• **WHAT IS BEING ASKED**: A single number is the answer: the count of lines below that contain "marketCap".
[SUPPLIED MATERIAL — start]
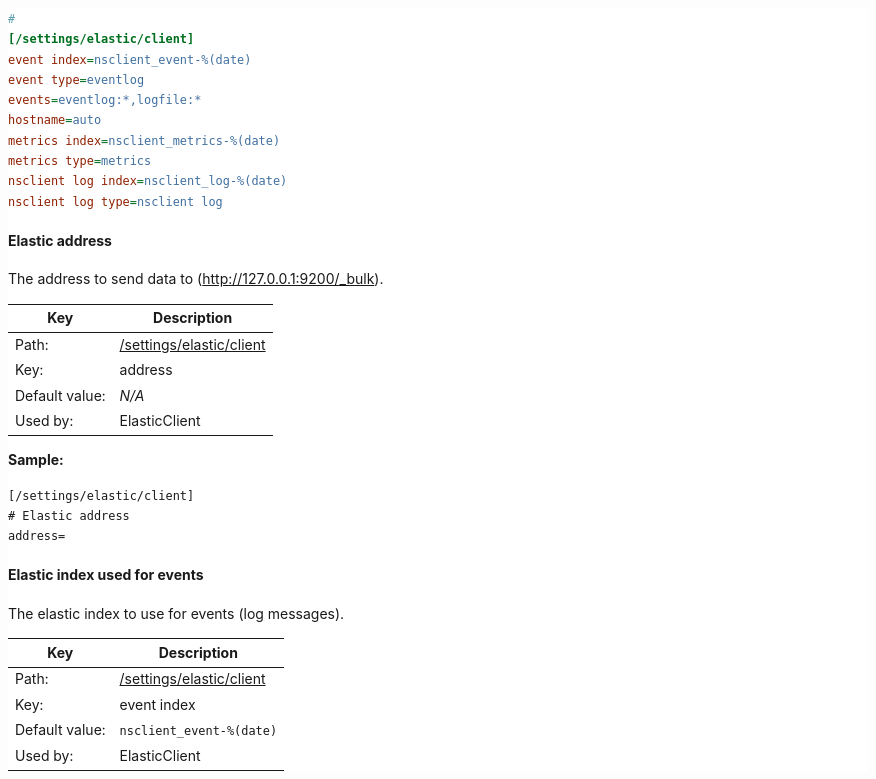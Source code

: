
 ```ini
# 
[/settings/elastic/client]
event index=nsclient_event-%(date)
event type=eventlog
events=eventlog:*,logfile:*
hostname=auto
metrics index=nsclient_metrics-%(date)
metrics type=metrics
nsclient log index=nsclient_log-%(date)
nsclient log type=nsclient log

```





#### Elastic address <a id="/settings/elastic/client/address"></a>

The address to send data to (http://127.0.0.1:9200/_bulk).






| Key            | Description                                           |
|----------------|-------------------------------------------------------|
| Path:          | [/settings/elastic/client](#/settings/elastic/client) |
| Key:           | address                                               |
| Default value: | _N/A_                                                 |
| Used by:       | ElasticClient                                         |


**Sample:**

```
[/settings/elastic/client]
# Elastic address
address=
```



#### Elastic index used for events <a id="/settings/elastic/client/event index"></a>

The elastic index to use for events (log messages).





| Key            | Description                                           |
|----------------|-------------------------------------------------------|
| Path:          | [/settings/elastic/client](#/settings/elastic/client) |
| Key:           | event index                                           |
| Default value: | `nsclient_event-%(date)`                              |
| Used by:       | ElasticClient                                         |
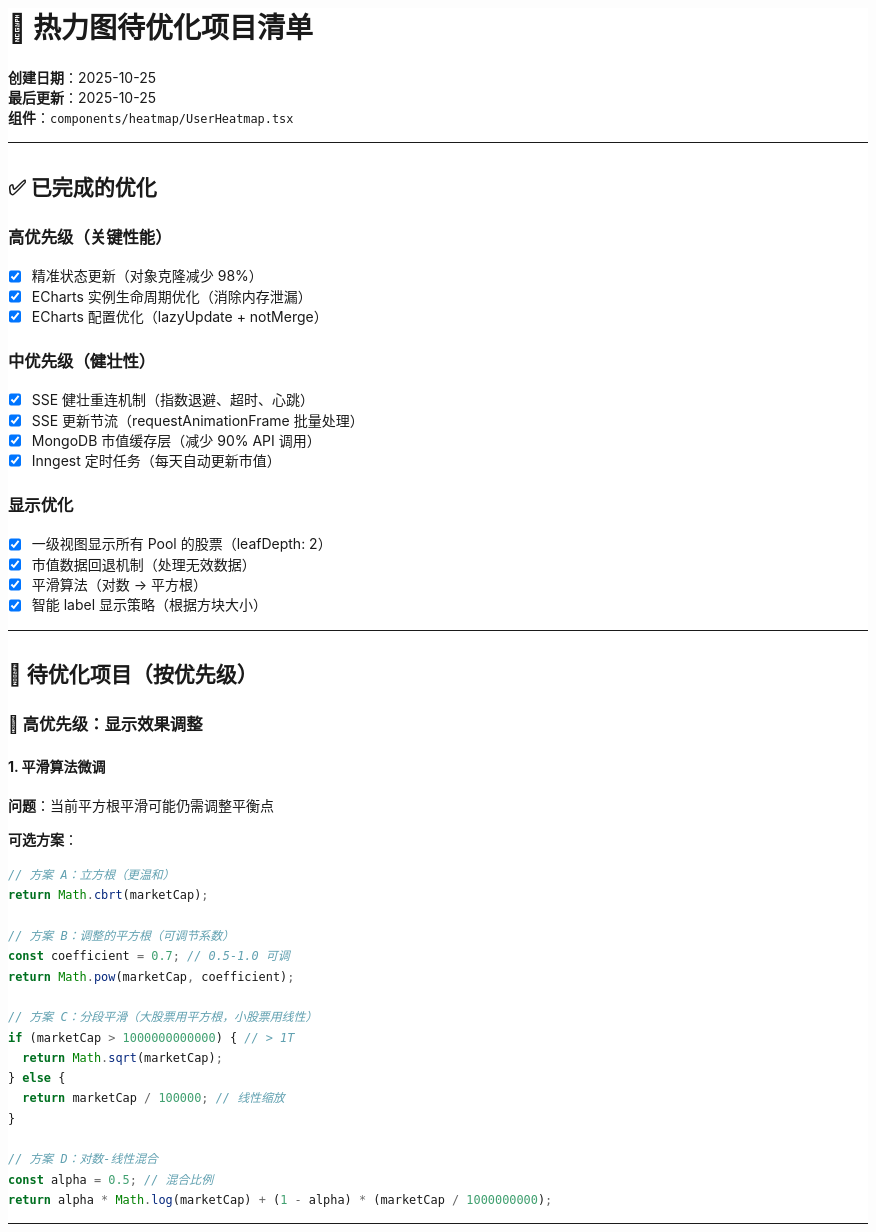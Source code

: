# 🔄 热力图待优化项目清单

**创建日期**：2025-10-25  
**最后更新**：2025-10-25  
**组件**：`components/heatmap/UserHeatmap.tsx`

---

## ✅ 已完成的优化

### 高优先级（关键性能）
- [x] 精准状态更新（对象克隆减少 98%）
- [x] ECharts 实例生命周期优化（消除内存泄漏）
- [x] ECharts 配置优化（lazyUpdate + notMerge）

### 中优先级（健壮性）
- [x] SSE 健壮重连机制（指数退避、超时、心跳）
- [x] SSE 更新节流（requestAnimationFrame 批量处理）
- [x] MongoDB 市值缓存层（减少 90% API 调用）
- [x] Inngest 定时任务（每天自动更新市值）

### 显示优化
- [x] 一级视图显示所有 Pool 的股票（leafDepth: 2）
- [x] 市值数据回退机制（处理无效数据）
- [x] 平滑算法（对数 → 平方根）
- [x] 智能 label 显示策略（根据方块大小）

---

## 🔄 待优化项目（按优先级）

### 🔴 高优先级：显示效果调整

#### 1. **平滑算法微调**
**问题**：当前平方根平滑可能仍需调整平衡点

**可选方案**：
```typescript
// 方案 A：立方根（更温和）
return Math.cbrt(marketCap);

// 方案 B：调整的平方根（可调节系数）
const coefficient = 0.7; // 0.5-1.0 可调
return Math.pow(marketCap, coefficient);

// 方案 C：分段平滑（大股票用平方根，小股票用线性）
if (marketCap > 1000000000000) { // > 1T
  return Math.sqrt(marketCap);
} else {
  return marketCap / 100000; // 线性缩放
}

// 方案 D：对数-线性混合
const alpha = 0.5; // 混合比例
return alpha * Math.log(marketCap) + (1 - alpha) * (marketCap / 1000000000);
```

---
[SUPPLIED MATERIAL — finish]
• **SOLVED EXERCISE**: 6